April is National School Library Month. With the new hashtag #whylib created over the weekend by some of my favorite librarian bloggers, this seems like the time to share how I came to be in the library. (For more stories, visit the #whylib Padlet!)
Growing up in the Deep South, I was an early reader. My elementary school years were full of popular series / authors: Judy Blume, Beverly Cleary, Boxcar Children, Nancy Drew & The Hardy Boys, Sweet Valley Twins, and The Babysitters Club (oh, how I loved BSC!). My bookshelf was packed with paperbacks that I read and reread. I loved playing school and I knew – I KNEW – I’d be a teacher one day.
Middle school was a blur (Sweet Valley High! VC Andrews!), but high school was a whole new world. I don’t remember reading for personal enjoyment, but I do remember the safe haven of the library and the wonderful media specialists who turned a blind eye to my blatant breaking of library protocol as I stealthily ate lunch at the study carousels on entirely too many occasions.
At a small liberal-arts college in NC, I majored in elementary education and was convinced I would be a lifetime classroom teacher (this is the career I’d wanted since I was 9, mind you). Three years after graduation, though, I was at a crossroads. I’d happily taught 4th grade math/science in Baton Rouge for 2 years, but I’d moved to Orlando, taught for a half-year in a very challenging classroom, and I was burnt out. My then-fiancée and I had just moved back to NC for his new job, and I had to figure out what to do, career-wise.
During the move, I kept thinking about the librarian at my school back in Orlando. Mostly, I thought that I could do her job…but way, way better than she was doing it (think drill-and-kill). I loved teaching with books, I loved reading, and the idea of melding both was very appealing. There was just one problem: a MLIS was required for school librarians in NC and SC. But not at the public library. I found a job as a children’s assistant in small-town SC that spring, and I started building my knowledge of literature and libraries and serving youth from the ground-up.
After a year of intense reading, youth programming, and overall library happiness, I made a decision: it was time to get the MLIS. With the University of South Carolina only 90 minutes away, I took the entry exams, earned passible scores by the skin of my teeth, applied, and gained acceptance into the MLIS program. During my time there, I read hundreds (thousands?) of books, wrote hundreds of reviews, and was surrounded by people like me: book-loving library nerds. I was at home in library school.
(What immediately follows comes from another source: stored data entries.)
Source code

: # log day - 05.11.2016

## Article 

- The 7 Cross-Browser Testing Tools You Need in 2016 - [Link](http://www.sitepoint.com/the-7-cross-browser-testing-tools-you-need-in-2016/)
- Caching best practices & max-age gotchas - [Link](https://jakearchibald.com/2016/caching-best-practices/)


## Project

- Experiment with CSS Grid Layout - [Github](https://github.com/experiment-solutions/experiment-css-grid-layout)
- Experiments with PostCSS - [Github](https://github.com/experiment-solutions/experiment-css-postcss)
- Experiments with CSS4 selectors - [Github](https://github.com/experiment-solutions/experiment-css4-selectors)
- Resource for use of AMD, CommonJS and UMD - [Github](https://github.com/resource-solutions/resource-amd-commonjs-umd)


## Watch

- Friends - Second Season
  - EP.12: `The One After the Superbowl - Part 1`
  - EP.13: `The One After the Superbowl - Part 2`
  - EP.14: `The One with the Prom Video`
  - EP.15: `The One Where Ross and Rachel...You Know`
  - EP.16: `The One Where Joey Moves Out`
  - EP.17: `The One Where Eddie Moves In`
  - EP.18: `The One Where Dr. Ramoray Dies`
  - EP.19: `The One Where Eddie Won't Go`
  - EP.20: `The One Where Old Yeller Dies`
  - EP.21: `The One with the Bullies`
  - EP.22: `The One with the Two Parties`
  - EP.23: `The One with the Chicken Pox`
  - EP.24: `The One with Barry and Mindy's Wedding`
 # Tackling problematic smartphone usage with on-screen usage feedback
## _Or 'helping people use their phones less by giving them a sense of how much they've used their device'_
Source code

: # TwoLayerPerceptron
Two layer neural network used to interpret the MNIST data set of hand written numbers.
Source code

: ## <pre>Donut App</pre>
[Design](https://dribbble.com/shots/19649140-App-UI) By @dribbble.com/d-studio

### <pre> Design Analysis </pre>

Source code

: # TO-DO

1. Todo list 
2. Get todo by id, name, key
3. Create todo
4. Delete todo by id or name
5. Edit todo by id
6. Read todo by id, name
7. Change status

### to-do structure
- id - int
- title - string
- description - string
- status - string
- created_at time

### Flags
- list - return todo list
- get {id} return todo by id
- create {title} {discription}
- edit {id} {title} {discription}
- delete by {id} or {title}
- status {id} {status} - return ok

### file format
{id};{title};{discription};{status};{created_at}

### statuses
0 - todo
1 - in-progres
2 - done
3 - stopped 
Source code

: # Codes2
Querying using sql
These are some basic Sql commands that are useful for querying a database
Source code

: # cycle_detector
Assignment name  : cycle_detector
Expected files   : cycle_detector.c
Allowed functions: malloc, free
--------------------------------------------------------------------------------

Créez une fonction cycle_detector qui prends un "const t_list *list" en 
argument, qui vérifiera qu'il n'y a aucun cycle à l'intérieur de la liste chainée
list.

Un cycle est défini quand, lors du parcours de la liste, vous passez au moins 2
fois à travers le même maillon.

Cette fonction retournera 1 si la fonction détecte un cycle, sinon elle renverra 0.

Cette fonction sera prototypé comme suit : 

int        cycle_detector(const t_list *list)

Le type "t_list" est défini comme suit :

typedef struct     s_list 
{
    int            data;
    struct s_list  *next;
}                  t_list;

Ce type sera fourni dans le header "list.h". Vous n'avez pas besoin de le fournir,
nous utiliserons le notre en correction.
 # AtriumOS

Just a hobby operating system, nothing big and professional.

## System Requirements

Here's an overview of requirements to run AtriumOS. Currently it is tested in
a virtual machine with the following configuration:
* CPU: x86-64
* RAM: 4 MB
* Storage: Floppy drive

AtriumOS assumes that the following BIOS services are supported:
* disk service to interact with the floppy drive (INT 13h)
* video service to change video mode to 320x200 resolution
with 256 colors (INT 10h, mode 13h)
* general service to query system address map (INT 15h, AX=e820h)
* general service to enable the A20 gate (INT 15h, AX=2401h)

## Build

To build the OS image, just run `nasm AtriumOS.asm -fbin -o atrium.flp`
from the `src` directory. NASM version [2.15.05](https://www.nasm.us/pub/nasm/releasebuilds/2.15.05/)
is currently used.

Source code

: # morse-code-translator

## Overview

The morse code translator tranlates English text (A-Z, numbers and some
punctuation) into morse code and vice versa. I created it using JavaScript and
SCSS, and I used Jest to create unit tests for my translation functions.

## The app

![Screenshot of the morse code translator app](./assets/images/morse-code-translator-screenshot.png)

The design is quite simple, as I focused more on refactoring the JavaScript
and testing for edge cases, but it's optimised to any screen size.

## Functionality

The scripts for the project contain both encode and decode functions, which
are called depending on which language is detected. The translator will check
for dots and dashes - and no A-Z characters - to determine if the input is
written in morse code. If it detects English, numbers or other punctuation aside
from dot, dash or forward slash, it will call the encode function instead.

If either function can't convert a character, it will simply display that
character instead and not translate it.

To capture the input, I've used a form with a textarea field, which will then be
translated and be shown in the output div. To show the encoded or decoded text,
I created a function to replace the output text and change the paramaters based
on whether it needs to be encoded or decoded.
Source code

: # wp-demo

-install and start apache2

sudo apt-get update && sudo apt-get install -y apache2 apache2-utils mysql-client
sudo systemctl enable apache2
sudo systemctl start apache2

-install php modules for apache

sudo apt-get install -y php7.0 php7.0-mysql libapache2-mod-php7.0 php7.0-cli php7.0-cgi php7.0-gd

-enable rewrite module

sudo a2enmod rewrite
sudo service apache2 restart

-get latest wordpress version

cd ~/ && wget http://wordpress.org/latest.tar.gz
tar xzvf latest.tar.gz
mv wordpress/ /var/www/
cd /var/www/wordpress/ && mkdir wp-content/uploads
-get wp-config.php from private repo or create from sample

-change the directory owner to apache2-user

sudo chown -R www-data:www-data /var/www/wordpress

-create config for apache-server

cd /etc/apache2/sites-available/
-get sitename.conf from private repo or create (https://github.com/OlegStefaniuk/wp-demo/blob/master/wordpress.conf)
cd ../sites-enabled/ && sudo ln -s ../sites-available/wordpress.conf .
Within 6 months of finishing my MLIS, my husband’s job moved yet again – this time, to the Pacific Northwest. Some of the best public library systems are out here, and I assumed I’d find work in one of them. Not quite. No jobs were available. But one day, while searching yet again, I wondered: what about a school library? After all, I had the BA in Education and the MLIS…surely I’d be qualified. And it turns out, I was. An elementary school had an opening, I interviewed, and I knew – I KNEW – this was the career, the job, the life for me. And it is: I was hired as the teacher-librarian for my school in October 2004.
Here’s the kicker, though: way back in high school, all students took a career-aptitude test. When the results came back, I fully expected my top career to be “elementary school teacher”. It wasn’t. It was “librarian”…by a lot of percentage points. This result was horrifying to my 16-year-old-self. It turns out, though, that I aced this test. I didn’t know it then, but I do today: I am a librarian, through and through.